Ses oreilles s'allongèrent et se fondirent dans le reste du crâne grandissant jusqu'à ressembler à des cornes. Ses yeux en amandes devinrent plus petit et se mirent à briller d'un rouge sombre tandis que le sourire de l'elfe de feu se changeait en une grimace haineuse d'où émergeait des crocs ardents qui donnait l'impression d'être couverts de sang. Le visage démoniaque continua de danser un instant devant leurs yeux de disparaître à son tour.
Pater comprit que la magie à l'oeuvre n'était pas fini pour autant. Il voyait encore les vagues de pouvoir danser autour des flammes et sut qu'il pouvait leur demander de modeler le brasier pour lui.
« Que prépare l'armée des gnolls de Skalafaar ? » demanda-t-il d'une voix forte et pleine d'assurance.
Aussitôt, les flammes se remirent à bouger pour former une scène criante de réalisme. Ils virent des silhouettes de gnolls se rassembler au centre du brasier et se multiplier. D'une dizaine, ils furent bientôt plusieurs centaines, peut-être même plus d'un millier, rassemblé devant une masse de flammes, comme pour la défendre. Cette masse centrale se stabilisa bientôt pour devenir un espèce de contrefort rocheux dont émergeaient quatre pics, de hauteurs différentes, qui pointaient vers le ciel.
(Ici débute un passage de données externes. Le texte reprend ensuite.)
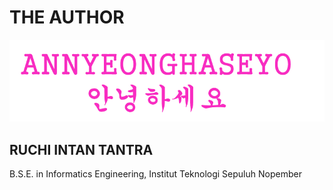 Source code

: # THE AUTHOR

![Screenshot](img/anyeong.png)

## RUCHI INTAN TANTRA
B.S.E. in Informatics Engineering, Institut Teknologi Sepuluh Nopember
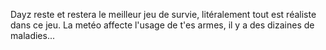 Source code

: Dayz reste et restera le meilleur jeu de survie, litéralement tout est réaliste dans ce jeu. La metéo affecte l'usage de t'es armes, il y a des dizaines de maladies...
Finalement, les flammes disparurent aussi soudainement qu'elles s'étaient matérialisées et un bruit de claquement se fit entendre, provenant de l'entrée du mausolé. La vision de Pater se brouilla à nouveau et il retrouva ses sens de tieffelin.
« Tu as reconnu les montagnes toi aussi ? demanda Gurda à Akan.
- Absolument. Le fait que tu les ai reconnu toi aussi ne laisse pas la place au doute.
- Vous pouvez être plus clair ? demanda Aldéir, quelque peu troublé par la vision à laquelle ils venaient d'assister.
- Les montagnes que défendaient les gnolls dans les flammes, commença Gurda. Avec les quatres pics. C'est un contrefort qu'est pas très loin de la cité, vers le nord. Quand il n'y a pas trop de nuage, on peut même voir ses quatres machins depuis les remparts de la ville.
- Tout ça ne me dit rien qui vaille, réagit Aldéir sombrement.
- Moi non plus, reprit le vieux roi, je vais devoir remettre mon départ à plus tard. Je pense que la porte du tombeau est ouverte à présent, je crains d'avoir beaucoup à faire. Je vais rester en ville quelqus temps et il est probable que je vous contacte par le biais de frère Éric. En attendant, j'aimerai conserver mon anonymat, la dernière chose dont à besoin la cité est le retour d'un roi mort depuis presqu'un an.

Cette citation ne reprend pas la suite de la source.